We invited four of our previous attendees, who hail from an assortment of backgrounds including; spatial and academic, local authority, community, and art and public realm. They each offered a short two minute verbal provocation reflecting on the Chat(s) they had attended, what resonated with them from that conversation and an idea or theme they felt was important to share further.
We were joined by a wonderful group of participants for our final Chat, with many familiar faces but also some new attendees, from across a variety of different backgrounds, sectors and disciplines. Alongside our four provocateurs, we threaded together ideas from across the series around resilient places. What does resilience mean in placemaking, and how do different components of the built environment, human and non-human experience feed into creating resilient places both now and in the future?
Regenerative Regeneration: Starting from Principles
Our first provocateur comes from an architectural practice and academic research background, and reflected on their current work which explores regeneration along high streets. They offered us five principles to reconsider places which succinctly aligned with many of our Chat topics from this series.
The first, Embracing Complexity highlights many of the themes we discussed during our Relearning Places Chat in February, exploring how we see ourselves as embedded in places and what rituals we might use to connect ourselves to places through our senses. The second, Being in Relation with Ecosystem resonated with ‘How Can We Co-design with Nature?’, where we spoke of seeing ourselves as not separate to nature but instead part of an ecological system which enabled us all to thrive. Being Accountable Across Time related to our ‘What is a Resilient City’ Chat last month, where we explored the pitfalls of short-term-ism and how we must strive to act both locally and in the long-term.

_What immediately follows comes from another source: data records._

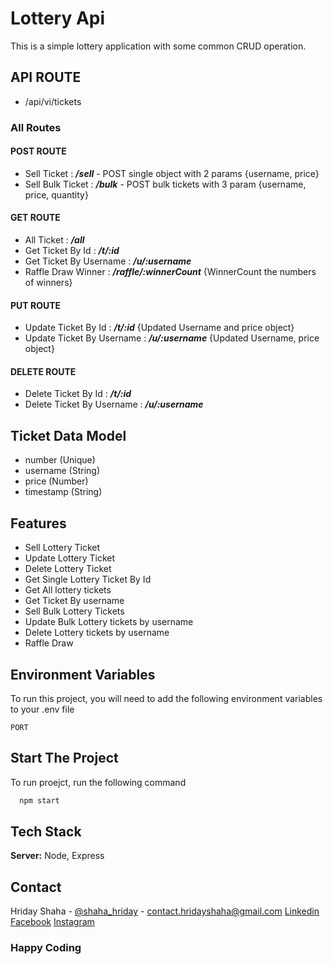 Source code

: 

# Lottery Api
This is a simple lottery application with some common CRUD operation.

##  API ROUTE
- /api/vi/tickets

### All Routes
#### POST ROUTE
- Sell Ticket : ***/sell*** - POST single object with 2 params {username, price}
- Sell Bulk Ticket : ***/bulk*** - POST bulk tickets with 3 param {username, price, quantity}

#### GET ROUTE
- All Ticket : ***/all***
- Get Ticket By Id : ***/t/:id***
- Get Ticket By Username : ***/u/:username***
- Raffle Draw Winner : ***/raffle/:winnerCount*** {WinnerCount the numbers of winners}

#### PUT ROUTE
- Update Ticket By Id : ***/t/:id*** {Updated Username and price object}
- Update Ticket By Username : ***/u/:username*** {Updated Username, price object}

#### DELETE ROUTE
- Delete Ticket By Id : ***/t/:id*** 
- Delete Ticket By Username : ***/u/:username*** 

## Ticket Data Model
- number (Unique)
- username (String)
- price (Number)
- timestamp (String)

## Features
- Sell Lottery Ticket
- Update Lottery Ticket
- Delete Lottery Ticket
- Get Single Lottery Ticket By Id
- Get All lottery tickets
- Get Ticket By username
- Sell Bulk Lottery Tickets
- Update Bulk Lottery tickets by username
- Delete Lottery tickets by username
- Raffle Draw




## Environment Variables

To run this project, you will need to add the following environment variables to your .env file

`PORT`



## Start The Project

To run proejct, run the following command

```bash
  npm start
```


## Tech Stack

**Server:** Node, Express

## Contact

Hriday Shaha - [@shaha_hriday](https://twitter.com/shaha_hriday) - contact.hridayshaha@gmail.com
[Linkedin](https://www.linkedin.com/in/hridayshaha/)
[Facebook](https://www.facebook.com/hriday.shaha.official)
[Instagram](https://www.instagram.com/hridayshaha_programmer/)


### Happy Coding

Imagining and Acting Collectively builds on some of the themes explored in ‘Co-design Legacies: What Happens Next?’ and the need to build capacities of everyone, not just involved communities. Finally, Maintaining Criticality linked to our ‘Building Green Equitable Futures’ Chat, where we discussed the need for an openness to unlearn and question our assumptions, exploring issues of ownership and looking at nature through a fiscal lens.
The first provocation provided a set of shifting and ever-evolving values through which we can look at and act within placemaking, and promoted rich debate within our attendees about how we can shift from toolkits to frameworks such as this to evaluate the diversity of things that make up places.
Engaging on Others Terms
Our next provocateurs come from an arts and public realm-based placemaking practice. They reflected on their own experience of creating community-based public art projects to question how best communities can be supported by art, asking when and how is the best time to involve people in their process. Often, their work means that they are painting and creating in very public spaces, which they have found to be one of the most effective ways of engaging a wide range and breadth of people. However, they also reflected on how they are sometimes not best placed to lead that engagement, and recognise the need to step back to make space for local champions.
This promoted a great conversation on how and when we engage people in design conversations and processes, and the humility that is needed within each of our own practices to step back to make room for those better placed or connected to engage. We also spoke about the importance of offering different levels of engagement, and how whilst some might be comfortable starting a conversation on the street, others might find it more comfortable to write a message or engage online.
Nurturing Empathy and Transforming Narratives
Our third provocateur reflected on their attendance at our ‘How Can We Use Stories to Change Places?’ by encouraging us to pay more attention to ours and others’ stories, arguing that this is an integral part of being human and making sense of the world around us. Stories can help us share our truths and experiences, holding the power to move us emotionally. In relation to placemaking, we can use stories to ask questions like “how do we want to live together?”, “whose framework are we functioning in?” and “how can we move beyond dreaming to create the future world we want to see?”. They reflected on their own work within a local authority context to convey the importance of using stories to dream big and then connect the dots between these ideas. They acknowledged how essential it is to create a shared narrative that includes people and brings them along within placemaking journeys.
We spoke about the importance of making space for intuition, as well as pushing ourselves out of our ‘normal’ narratives, out of our everyday lives to understand someone else’s perspective and experience. We agreed that in doing this, in remaining open to ideas and projects outside our usual wheelhouse, we can make space for a richer and more diverse built environment. If instead of shutting down ideas outside of our understanding or remit, we instead asked ‘what would we need to do to make this possible?’, we can create a more diverse ecosystem of places.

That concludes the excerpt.